“It was horrible,” said the woman.
One minute she could see a sanitation worker struggling to climb out of the refuse barrel of a city garbage truck. The next minute mechanical forces pulled him back into the cavernous opening. It looked to her as though the man’s raincoat had snagged on the vehicle, foiling his escape attempt. “His body went in first and his legs were hanging out,” said the eyewitness, who had been sitting at her kitchen table in Memphis, Tennessee, when the truck paused in front of her home. Next, she watched the man’s legs vanish as the motion of the truck’s compacting unit swept the worker toward his death. “The big thing just swallowed him,” she reported.
Unbeknownst to Mrs. C. E. Hinson, another man was already trapped inside the vibrating truck body. Before vehicle driver Willie Crain could react, Echol Cole, age 36, and Robert Walker, age 30, would be crushed to death. Nobody ever identified which one came close to escaping.”
The horrific deaths of Cole and Walker on February 1, 1968 set off the Memphis sanitation workers strike where 1,300 mostly African-American public employees struck to protest poor working conditions including the defective garbage truck that crushed Cole and Walker. Martin Luther King Jr. gave his famous “I’ve been to the mountain top” speech in support of the striking sanitation workers in Memphis the night before he was assassinated.
Roughly six years ago I wrote a blog about how Dr. King’s support of the Memphis sanitation worker strike shows how the struggle for civil rights and workplace safety are intertwined. Most educated people know King’s role in helping to enact anti-discrimination laws. His support for the Memphis sanitation workers likely also helped enact worker safety laws in the 1970s such as the Occupational Safety and Health Act which created OSHA.
Workers’ compensation laws were and still are state laws. But workers’ compensation laws weren’t adequate to protect Echol Cole and Robert Walker from being crushed to death in a trash compactor on the job. Something else has to be done. The creation of OSHA and the movement towards national standards in workers’ compensation were two steps taken the 1970s. Unfortunately whatever halting progress made by these reforms was more or less reversed by tort and workers’ compensation reform starting in the 1980s.
But at least in the judiciary branch, many states borrowed from civil rights laws and allowed workers to sue their employers for retaliating against them for pursuing workers’ compensation benefits. Workers’ compensation retaliation is probably one of the purest combinations of civil rights and workplace safety laws.

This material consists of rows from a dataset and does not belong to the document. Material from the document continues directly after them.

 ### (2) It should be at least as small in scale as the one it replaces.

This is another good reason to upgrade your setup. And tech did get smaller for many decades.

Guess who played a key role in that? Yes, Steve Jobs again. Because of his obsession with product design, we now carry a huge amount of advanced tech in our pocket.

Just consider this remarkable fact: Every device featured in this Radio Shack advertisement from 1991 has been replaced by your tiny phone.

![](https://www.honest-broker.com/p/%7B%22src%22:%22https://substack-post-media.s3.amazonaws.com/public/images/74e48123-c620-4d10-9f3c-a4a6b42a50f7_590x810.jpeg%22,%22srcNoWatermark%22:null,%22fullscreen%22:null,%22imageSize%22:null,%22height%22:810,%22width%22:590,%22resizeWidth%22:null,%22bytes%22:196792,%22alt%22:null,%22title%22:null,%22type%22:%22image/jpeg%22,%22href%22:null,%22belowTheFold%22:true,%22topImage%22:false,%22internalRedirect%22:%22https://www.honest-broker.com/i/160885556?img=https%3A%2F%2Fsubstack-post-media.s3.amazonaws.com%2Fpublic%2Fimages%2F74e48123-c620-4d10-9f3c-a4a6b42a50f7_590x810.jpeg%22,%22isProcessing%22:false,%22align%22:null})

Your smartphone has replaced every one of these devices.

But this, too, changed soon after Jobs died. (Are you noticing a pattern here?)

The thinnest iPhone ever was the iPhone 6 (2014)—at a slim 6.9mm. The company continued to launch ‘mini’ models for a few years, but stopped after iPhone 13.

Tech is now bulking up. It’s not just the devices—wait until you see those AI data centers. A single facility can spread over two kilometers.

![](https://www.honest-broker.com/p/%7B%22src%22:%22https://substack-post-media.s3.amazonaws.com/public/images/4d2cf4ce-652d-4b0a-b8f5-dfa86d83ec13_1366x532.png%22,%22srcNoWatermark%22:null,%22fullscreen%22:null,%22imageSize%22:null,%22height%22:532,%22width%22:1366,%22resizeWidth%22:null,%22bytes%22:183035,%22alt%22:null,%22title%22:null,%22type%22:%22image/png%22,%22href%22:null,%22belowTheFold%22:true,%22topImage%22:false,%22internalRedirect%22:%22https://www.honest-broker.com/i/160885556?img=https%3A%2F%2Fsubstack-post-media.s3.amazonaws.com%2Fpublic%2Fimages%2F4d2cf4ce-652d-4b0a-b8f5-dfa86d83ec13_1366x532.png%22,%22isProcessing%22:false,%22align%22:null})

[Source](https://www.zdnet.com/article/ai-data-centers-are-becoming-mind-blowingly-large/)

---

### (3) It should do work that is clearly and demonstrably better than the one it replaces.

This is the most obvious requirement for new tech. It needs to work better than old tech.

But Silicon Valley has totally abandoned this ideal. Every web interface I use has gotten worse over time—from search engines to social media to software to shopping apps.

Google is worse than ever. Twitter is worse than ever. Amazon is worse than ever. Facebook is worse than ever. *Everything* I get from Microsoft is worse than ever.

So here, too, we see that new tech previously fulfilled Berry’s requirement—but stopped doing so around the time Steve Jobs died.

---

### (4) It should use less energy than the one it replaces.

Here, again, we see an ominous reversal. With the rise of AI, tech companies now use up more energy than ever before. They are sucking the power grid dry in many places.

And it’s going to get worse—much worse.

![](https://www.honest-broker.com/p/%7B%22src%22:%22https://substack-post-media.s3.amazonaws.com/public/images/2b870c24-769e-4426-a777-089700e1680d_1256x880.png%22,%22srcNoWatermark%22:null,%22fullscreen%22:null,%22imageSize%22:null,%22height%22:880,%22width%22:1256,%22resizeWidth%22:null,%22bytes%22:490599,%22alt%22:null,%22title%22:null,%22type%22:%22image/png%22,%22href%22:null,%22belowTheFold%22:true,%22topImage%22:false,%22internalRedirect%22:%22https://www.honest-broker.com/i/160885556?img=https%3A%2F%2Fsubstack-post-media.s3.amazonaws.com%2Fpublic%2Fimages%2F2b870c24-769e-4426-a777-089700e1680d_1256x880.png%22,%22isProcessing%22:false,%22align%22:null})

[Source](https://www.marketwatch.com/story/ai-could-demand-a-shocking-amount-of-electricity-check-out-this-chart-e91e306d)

Combining workplace safety with civil rights laws in this way lead to decreases in workplace deaths such as the ones that claimed the lives of Echol Cole and Robert Walker.
Nebraska has permitted injured workers to sue their employers for workers’ compensation retaliation since 2003. But, there is a recent case that suggests that allowing workers’ to sue for retaliation and workers’ compensation is the kind of double-recovery not allowed by the so-called exclusive remedy rule of workers’ compensation. Workers’ compensation retaliation cases are allowed for now, but who knows what our state Supreme court may say about them in the near-future.
If Nebraska did adopt this rule, Nebraska would be in a minority of one states who would hold an injured worker has to choose between a retaliation claim and workers’ compensation benefits if they get fired after a work injury. It would be a bad decision for Nebraska workers and probably bad for workers overall as the insurance industry and/or anti-worker state governments try to replicate that decision in other states.
One quote frequently attributed to Dr. King is that “the moral arc of the universe is long but bends towards justice.” Right now the moral arc of the universe is jutting sharply towards injustice – it’s time to push the moral arc back in the direction it belongs.